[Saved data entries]
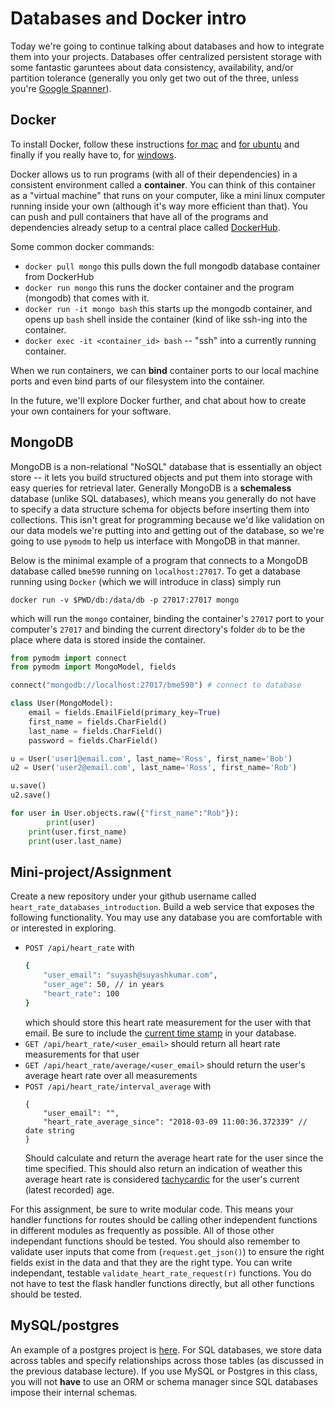 # Databases and Docker intro

Today we're going to continue talking about databases and how to integrate them into your projects. Databases offer centralized persistent storage with some fantastic garuntees about data consistency, availability, and/or partition tolerance (generally you only get two out of the three, unless you're [Google Spanner](https://cloud.google.com/spanner/?utm_source=google&utm_medium=cpc&utm_campaign=na-US-all-en-dr-bkws-all-all-trial-e-dr-1003905&utm_content=text-ad-none-any-DEV_c-CRE_201438283354-ADGP_Hybrid%20%7C%20AW%20SEM%20%7C%20BKWS%20%7C%20Multi%20~%20Google%20Spanner-KWID_43700021846306996-kwd-343702663564&utm_term=KW_google%20spanner-ST_google%20spanner&gclid=EAIaIQobChMIjdL358Lf2QIVQUOGCh3zAQVtEAAYASAAEgJEQPD_BwE&dclid=CI3U6ujC39kCFQtmwQodrQMLNw)). 

## Docker
To install Docker, follow these instructions [for mac](https://docs.docker.com/docker-for-mac/install/) and [for ubuntu](https://docs.docker.com/install/linux/docker-ce/ubuntu/) and finally if you really have to, for [windows](https://docs.docker.com/docker-for-windows/install/).

Docker allows us to run programs (with all of their dependencies) in a consistent environment called a __container__. You can think of this container as a "virtual machine" that runs on your computer, like a mini linux computer running inside your own (although it's way more efficient than that). You can push and pull containers that have all of the programs and dependencies already setup to a central place called [DockerHub](https://hub.docker.com/). 

Some common docker commands:
* `docker pull mongo` this pulls down the full mongodb database container from DockerHub
* `docker run mongo` this runs the docker container and the program (mongodb) that comes with it.
* `docker run -it mongo bash` this starts up the mongodb container, and opens up `bash` shell inside the container (kind of like ssh-ing into the container.
* `docker exec -it <container_id> bash` -- "ssh" into a currently running container. 

When we run containers, we can __bind__ container ports to our local machine ports and even bind parts of our filesystem into the container. 

In the future, we'll explore Docker further, and chat about how to create your own containers for your software.

## MongoDB
MongoDB is a non-relational "NoSQL" database that is essentially an object store -- it lets you build structured objects and put them into storage with easy queries for retrieval later. Generally MongoDB is a __schemaless__ database (unlike SQL databases), which means you generally do not have to specify a data structure schema for objects before inserting them into collections. This isn't great for programming because we'd like validation on our data models we're putting into and getting out of the database, so we're going to use `pymodm` to help us interface with MongoDB in that manner. 

Below is the minimal example of a program that connects to a MongoDB database called `bme590` running on `localhost:27017`. To get a database running using `Docker` (which we will introduce in class) simply run 

```
docker run -v $PWD/db:/data/db -p 27017:27017 mongo
```
which will run the `mongo` container, binding the container's `27017` port to your computer's `27017` and binding the current directory's folder `db` to be the place where data is stored inside the container. 
```py
from pymodm import connect
from pymodm import MongoModel, fields

connect("mongodb://localhost:27017/bme590") # connect to database

class User(MongoModel):
    email = fields.EmailField(primary_key=True)
    first_name = fields.CharField()
    last_name = fields.CharField()
    password = fields.CharField()

u = User('user1@email.com', last_name='Ross', first_name='Bob')
u2 = User('user2@email.com', last_name='Ross', first_name='Rob')

u.save()
u2.save()

for user in User.objects.raw({"first_name":"Rob"}):
        print(user)
	print(user.first_name)
	print(user.last_name)
```

## Mini-project/Assignment
Create a new repository under your github username called `heart_rate_databases_introduction`. Build a web service that exposes the following functionality. You may use any database you are comfortable with or interested in exploring. 

* `POST /api/heart_rate` with
  ```sh
  {
      "user_email": "suyash@suyashkumar.com",
      "user_age": 50, // in years
      "heart_rate": 100
  }
  ```
  which should store this heart rate measurement for the user with that email. Be sure to include the [current time stamp](https://stackoverflow.com/questions/415511/how-to-get-current-time-in-python) in your database. 
* `GET /api/heart_rate/<user_email>` should return all heart rate measurements for that user
* `GET /api/heart_rate/average/<user_email>` should return the user's average heart rate over all measurements
* `POST /api/heart_rate/interval_average` with 
  ```
  {
      "user_email": "",
      "heart_rate_average_since": "2018-03-09 11:00:36.372339" // date string
  }
  ```
  Should calculate and return the average heart rate for the user since the time specified. This should also return an indication of weather this average heart rate is considered [tachycardic](https://en.wikipedia.org/wiki/Tachycardia) for the user's current (latest recorded) age.
  
For this assignment, be sure to write modular code. This means your handler functions for routes should be calling other independent functions in different modules as frequently as possible. All of those other independant functions should be tested. You should also remember to validate user inputs that come from (`request.get_json()`) to ensure the right fields exist in the data and that they are the right type. You can write independant, testable `validate_heart_rate_request(r)` functions. You do not have to test the flask handler functions directly, but all other functions should be tested.  

## MySQL/postgres
An example of a postgres project is [here](../intro_web_services/class_roster_server). For SQL databases, we store data across tables and specify relationships across those tables (as discussed in the previous database lecture). If you use MySQL or Postgres in this class, you will not __have__ to use an ORM or schema manager since SQL databases impose their internal schemas.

> _WHAT IS REQUIRED_: Check the entries above for the word "pull" and copy every line where it turns up.

> _SOLUTION_:
Docker allows us to run programs (with all of their dependencies) in a consistent environment called a __container__. You can think of this container as a "virtual machine" that runs on your computer, like a mini linux computer running inside your own (although it's way more efficient than that). You can push and pull containers that have all of the programs and dependencies already setup to a central place called [DockerHub](https://hub.docker.com/). 
* `docker pull mongo` this pulls down the full mongodb database container from DockerHub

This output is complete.